Machine learning: Disease Prediction Part 1.

This article would be an end to end look into my idea of problem solving with machine learning. It would follow my process of finding a problem, creating my solution, looking for relevant data, analyzing the data and building a machine learning model, building an API using fastapi, linking my API to the frontend using axios and deployment.

Problem Identification and Solution Thinking.

Self-medication is one part of self-care which is known to contribute to primary healthcare. If practice appropriately has major benefits for the consumer such has self-reliance and decreased expense. However, inappropriate practice can lead to potential dangers like incorrect self-diagnosis, dangerous drug-drug interactions, incorrect manner of administration, incorrect dosage, incorrect choice of therapy, masking of a severe disease among others. In a bid to reduce some of the potential dangers of self-medications, machine learning could come in. Due to big data progress in biomedical science and accurate study of medical data, This benefits early disease recognition, patient care and reduced incorrect self-diagnosis.

The solution implemented here would focus on the incorrect self-diagnosis aspect, I would try to tackle it by by building a machine learning model that predicts the disease of a individual with the symptoms input by the individual. This would help prevent incorrect self-diagnosis and allows for early detection of diseases in individuals. I would now move into my process of solving the problem identified above.
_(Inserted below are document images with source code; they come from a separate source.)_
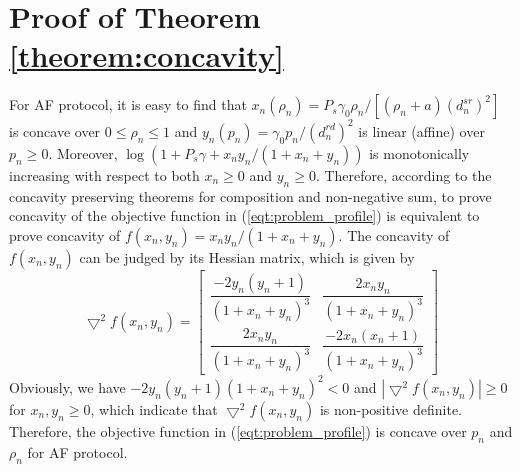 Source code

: \documentclass[12pt, draftclsnofoot, onecolumn]{IEEEtran}
\begin{document}
 







%


\appendices
\section{Proof of Theorem \ref{theorem:concavity}}\label{app:a}
For AF protocol, it is easy to find that $x_{n}(\rho_{n})=P_{s}\gamma_{0}\rho_{n}/[(\rho_{n} +a)(d^{sr}_{n})^{2}]$ is concave over $0\leq\rho_{n}\leq 1$ and $y_{n}(p_{n})=\gamma_{0}p_{n}/(d^{rd}_{n})^{2}$ is linear (affine) over $p_{n}\geq 0$. Moreover, $\log(1+P_{s}\gamma+x_{n}y_{n}/(1+x_{n}+y_{n}))$ is monotonically increasing with respect to both $x_{n}\geq 0$ and $y_{n}\geq 0$. Therefore, according to the concavity preserving theorems for composition and non-negative sum\cite{Boyd:2004:CO:993483}, to prove concavity of the objective function in (\ref{eqt:problem_profile}) is equivalent to prove concavity of $f(x_{n},y_{n})=x_{n}y_{n}/(1+x_{n}+y_{n})$. The concavity of $f(x_{n},y_{n})$ can be judged by its Hessian matrix, which is given by
\begin{equation}
\bigtriangledown ^{2}f(x_{n},y_{n})=
\left[
\begin{array}{cc}
\dfrac{-2y_{n}(y_{n}+1)}{(1+x_{n}+y_{n})^{3}} & \dfrac{2x_{n}y_{n}}{(1+x_{n}+y_{n})^{3}}\\ 
\dfrac{2x_{n}y_{n}}{(1+x_{n}+y_{n})^{3}} & \dfrac{-2x_{n}(x_{n}+1)}{(1+x_{n}+y_{n})^{3}}
\end{array}
\right]
\end{equation}
Obviously, we have $-2y_{n}(y_{n}+1){(1+x_{n}+y_{n})^{2}}<0$ and $|\bigtriangledown ^{2}f(x_{n},y_{n})|\geq 0$ for $x_{n}, y_{n}\geq 0$, which indicate that $\bigtriangledown ^{2}f(x_{n},y_{n})$ is non-positive definite. Therefore, the objective function in (\ref{eqt:problem_profile}) is concave over $p_{n}$ and $\rho_{n}$ for AF protocol. 
\end{document}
Data used in this problem solving was from Kaggle , The data contained 134 columns and 4920 rows. 133 of the columns are independent variables and each are disease symptoms, the last is a dependent variable(which are the different disease the symptoms points).

Machine learning model

Before building the model, The data was analyzed for better understanding and preprocessed for better model accuracy.

a. The first steps take is to import all libraries need for the process of data analysis, preprocessing training of the model and also the data.

b. The shape of the data was checked which showed that it contained 134 columns and 4920 rows.

c. The first 5 rows of the data was also printed to have a glimpse of the type of data we are dealing with, this showed that the variables were categorical with the independent variables binary(1 and 0) and the dependent variable with 41 different categories(diseases).

d. The distribution of the dependent variable was checked and it showed that each was evenly distributed.

e. The data was checked for any null variable and it showed that a column “Unnamed” was completely empty containing 4920 null rows. This column was removed totally. The other columns had no null variables.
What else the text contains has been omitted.